THE JOINT COMMITTEE, established in accordance with Article 41(1) of the Agreement between the European Union and the Kingdom of Norway on administrative cooperation, combating fraud and recovery of claims in the field of the value added tax, hereinafter referred to as the "Agreement",

Whereas:

(a)Regulation (EU) No 1286/2013 of the European Parliament and the Council of 11 December 2013 establishing an action programme to improve the operation of taxation systems in the European Union for the period 2014-2020 (Fiscalis 2020) lays down the rules for the development, operation and maintenance of the European Information Systems.

(b)The Common Communication Network/Common System Interface and the electronic forms to be adopted pursuant Article 41(2)(d) of the Agreement are Union components of the European Information Systems referred to in point A of the Annex of Regulation (EU) No 1286/2013.

(c)Pursuant to Article 9(3) of Regulation (EU) No 1286/2013 the use of the Union components of the European Information Systems by non-participating countries shall be subject to agreements with those countries to be concluded in accordance with Article 218 of the Treaty on the Functioning of the European Union.

(d)It is necessary to adopt practical arrangements for the implementation of Article 41(2)(f) of the Agreement;

HAS ADOPTED THIS DECISION:

Article 1

Installation costs

The initial costs to be paid by the Kingdom of Norway for the establishment of the Virtual Private Network access is 20 000 EUR.

The amount shall be paid within 60 days following adoption of this decision.

Article 2

Yearly financial contribution

The yearly financial contribution that the Kingdom of Norway shall pay to the General Budget of the Union shall be 20 000 EUR. The amount shall be paid each year by 1 September.

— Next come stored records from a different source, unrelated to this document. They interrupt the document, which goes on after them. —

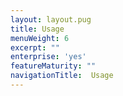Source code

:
 ```yaml
---
layout: layout.pug
title: Usage
menuWeight: 6
excerpt: ""
enterprise: 'yes'
featureMaturity: ""
navigationTitle:  Usage
---
```





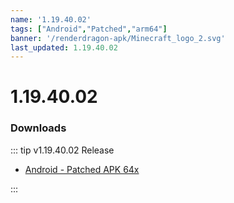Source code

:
 ```yaml
---
name: '1.19.40.02'
tags: ["Android","Patched","arm64"]
banner: '/renderdragon-apk/Minecraft_logo_2.svg'
last_updated: 1.19.40.02
---
```


# 1.19.40.02

### Downloads

::: tip v1.19.40.02 Release

* [Android - Patched APK 64x](https://www.mediafire.com/file/c4w3xvh4zjf33ce/1.19.40.02_arm64_v8a_patched.apk/file)

:::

The contribution shall cover the expenditures related to the development, maintenance and upgrade of IT solutions (Common Communication Network/Common System Interface, e-Forms).

Article 3

Method of payment

The contributions under Articles 1 and 2 shall be paid in euro to the euro denominated bank account of the Commission that will be indicated in the debit note.

Date

(1)    Council Regulation (EU) No 904/2010 of 7 October 2010 on administrative cooperation and combating fraud in the field of value added tax (OJ L 268, 12.10.2010, p.1).
(2)    Council Directive 2010/24/EU of 16 March 2010 concerning mutual assistance for the recovery of claims relating to taxes, duties and other measures (OJ L 84, 31.3.2010, P. 1).
(3)    ITIL:
(4)    Linked to Problem and Change management processes of ITIL.
(5)    These are the documents versions available at the time of writing this SLA. The reader is invited to check any subsequent updates on the CCN/CSI Portal ( http://portal.ccntc.ccncsi.int:8080/portal/DesktopDefault.aspx?tabid=1 ).
(6)    Use of principles described in the incident management in ITIL is recommended.